Mr. Libeskind has many other projects in design and planning, such as the New Center for Arts and Culture in Boston, Massachusetts; the redevelopment of the Hummingbird Centre - the L Tower, for the Performing Arts in Toronto, Canada ; the redevelopment of the historic Fiera Milano Fairgrounds in Milan, Italy,  New Songdo City, in Incheon, South Korea; a waterfront, residential development, Reflexions, in keppel bay, Singapore; Rejuvenation, a center for children in the Katrina-ravaged area of Gulfport, Mississippi; Editoriale Bresciana Tower in Brescia; and Orestad Downtown Master Site Plan, in Copenhagen, Denmark, which is a 5 km development zone.

Mr. Libeskind has taught and lectured at many universities worldwide.  He has held such positions as the Frank O. Gehry Chair at the University of Toronto, Professor at the Hochschule für Gestaltung, Karlsruhe, Germany, and the Cret Chair at the University of Pennsylvania, and the Louis Kahn Chair at Yale University.  He has received numerous awards, including the 2001 Hiroshima Art Prize - an award given to an artist whose work promotes international understanding and peace, never before given to an architect.  He was awarded the 1999 Deutsche Architekturpreis (German Architecture Prize) for the Jewish Museum Berlin; also the 2000 Goethe Medallion for cultural contribution; in 1996 the American Academy of Arts and Letters Award for Architecture and in the same year the Berlin Cultural Prize; in 1990 a membership in the European Academy of Arts and Letters; in 1997 an Honorary Doctorate from Humboldt Universität, Berlin; also in 1999 an Honorary Doctorate from the College of Arts and Humanities, Essex University, England; in 2002 an Honorary Doctorate from the University of Edinburgh and an Honorary Doctorate from DePaul University, Chicago, and most recently in 2004, an Honorary Doctorate from the University of Toronto.  Two of Mr. Libeskind’s buildings won RIBA Awards in 2004, the London Metropolitan University Graduate Centre and the Imperial War Museum North, the latter of which was also nominated for the Stirling Prize.  Also in 2004, Mr. Libeskind was appointed the first Cultural Ambassador for Architecture by the U.S. Department of State, as part of the CultureConnect Program.

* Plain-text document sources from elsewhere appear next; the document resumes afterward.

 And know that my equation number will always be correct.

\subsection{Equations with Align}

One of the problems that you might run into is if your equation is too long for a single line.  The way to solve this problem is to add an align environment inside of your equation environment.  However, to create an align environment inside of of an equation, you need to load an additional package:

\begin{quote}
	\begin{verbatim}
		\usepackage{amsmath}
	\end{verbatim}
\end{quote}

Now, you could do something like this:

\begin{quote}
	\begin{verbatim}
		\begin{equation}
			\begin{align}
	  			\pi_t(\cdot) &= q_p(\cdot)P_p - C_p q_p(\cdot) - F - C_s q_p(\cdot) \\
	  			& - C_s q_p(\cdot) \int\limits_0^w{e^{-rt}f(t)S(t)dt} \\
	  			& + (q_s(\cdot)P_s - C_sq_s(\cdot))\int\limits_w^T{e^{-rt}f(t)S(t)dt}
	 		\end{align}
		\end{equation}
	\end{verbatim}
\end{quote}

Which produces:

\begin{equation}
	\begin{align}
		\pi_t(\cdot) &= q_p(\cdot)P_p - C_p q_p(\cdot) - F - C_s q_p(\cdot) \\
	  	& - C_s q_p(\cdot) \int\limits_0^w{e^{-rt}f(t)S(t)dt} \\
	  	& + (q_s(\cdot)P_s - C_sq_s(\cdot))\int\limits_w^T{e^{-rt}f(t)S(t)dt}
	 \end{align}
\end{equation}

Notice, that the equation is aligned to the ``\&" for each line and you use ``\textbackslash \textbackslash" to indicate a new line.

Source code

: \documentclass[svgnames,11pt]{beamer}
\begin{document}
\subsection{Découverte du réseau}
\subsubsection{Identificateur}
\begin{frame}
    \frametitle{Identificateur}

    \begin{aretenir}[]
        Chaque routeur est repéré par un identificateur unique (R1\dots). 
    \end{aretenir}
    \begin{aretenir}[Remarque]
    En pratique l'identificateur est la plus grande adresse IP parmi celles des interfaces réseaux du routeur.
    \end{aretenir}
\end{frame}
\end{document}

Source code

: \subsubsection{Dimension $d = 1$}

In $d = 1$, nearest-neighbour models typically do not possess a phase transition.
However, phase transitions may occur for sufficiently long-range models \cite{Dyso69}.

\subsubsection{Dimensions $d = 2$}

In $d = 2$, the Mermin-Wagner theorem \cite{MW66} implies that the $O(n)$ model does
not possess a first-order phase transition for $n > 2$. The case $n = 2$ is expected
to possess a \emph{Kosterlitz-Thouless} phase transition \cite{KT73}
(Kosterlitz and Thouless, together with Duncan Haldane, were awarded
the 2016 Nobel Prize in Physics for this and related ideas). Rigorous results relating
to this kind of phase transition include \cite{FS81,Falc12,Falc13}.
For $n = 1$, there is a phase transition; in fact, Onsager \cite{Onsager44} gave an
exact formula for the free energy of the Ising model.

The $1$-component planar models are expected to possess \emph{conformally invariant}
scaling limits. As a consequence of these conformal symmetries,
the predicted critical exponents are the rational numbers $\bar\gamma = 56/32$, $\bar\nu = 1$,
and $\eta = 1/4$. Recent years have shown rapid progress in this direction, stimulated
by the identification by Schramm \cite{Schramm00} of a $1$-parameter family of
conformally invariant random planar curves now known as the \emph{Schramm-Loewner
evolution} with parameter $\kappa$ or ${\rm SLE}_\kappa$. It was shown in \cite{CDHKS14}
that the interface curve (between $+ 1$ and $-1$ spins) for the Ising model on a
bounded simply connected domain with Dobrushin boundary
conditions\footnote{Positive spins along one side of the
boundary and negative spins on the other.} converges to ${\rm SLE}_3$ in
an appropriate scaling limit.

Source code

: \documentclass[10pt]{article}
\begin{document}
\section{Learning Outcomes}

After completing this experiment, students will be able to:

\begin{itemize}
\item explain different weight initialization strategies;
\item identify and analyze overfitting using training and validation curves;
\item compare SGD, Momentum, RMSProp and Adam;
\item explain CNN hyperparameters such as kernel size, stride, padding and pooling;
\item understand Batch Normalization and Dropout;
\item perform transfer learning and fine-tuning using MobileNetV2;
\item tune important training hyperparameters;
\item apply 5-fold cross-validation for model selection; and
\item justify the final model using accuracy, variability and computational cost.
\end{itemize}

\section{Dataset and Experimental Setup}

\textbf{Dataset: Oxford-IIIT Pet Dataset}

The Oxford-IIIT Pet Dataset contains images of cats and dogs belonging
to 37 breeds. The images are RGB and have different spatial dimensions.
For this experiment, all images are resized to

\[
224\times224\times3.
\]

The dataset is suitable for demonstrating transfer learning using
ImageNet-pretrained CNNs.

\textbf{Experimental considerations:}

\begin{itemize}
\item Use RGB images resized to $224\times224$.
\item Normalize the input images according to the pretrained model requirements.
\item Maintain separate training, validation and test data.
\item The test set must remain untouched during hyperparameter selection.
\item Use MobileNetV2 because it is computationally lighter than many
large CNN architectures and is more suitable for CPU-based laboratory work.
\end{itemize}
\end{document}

Daniel Libeskind’s work has been exhibited extensively in major museums and galleries around the world and has also been the subject of numerous international publications in many languages.  His buildings have appeared on the covers of Time Magazine, Newsweek, Architectural Record, and the Wall Street Journal, among others.  Mr. Libeskind’s ideas have influenced a new generation of architects and those interested in the future development of cities and culture.  In September, 2004, Riverhead Books (Penguin Group) published his memoir, Breaking Ground.  The foreign language editions were published in January/February of 2005, encompassing more than 90 countries.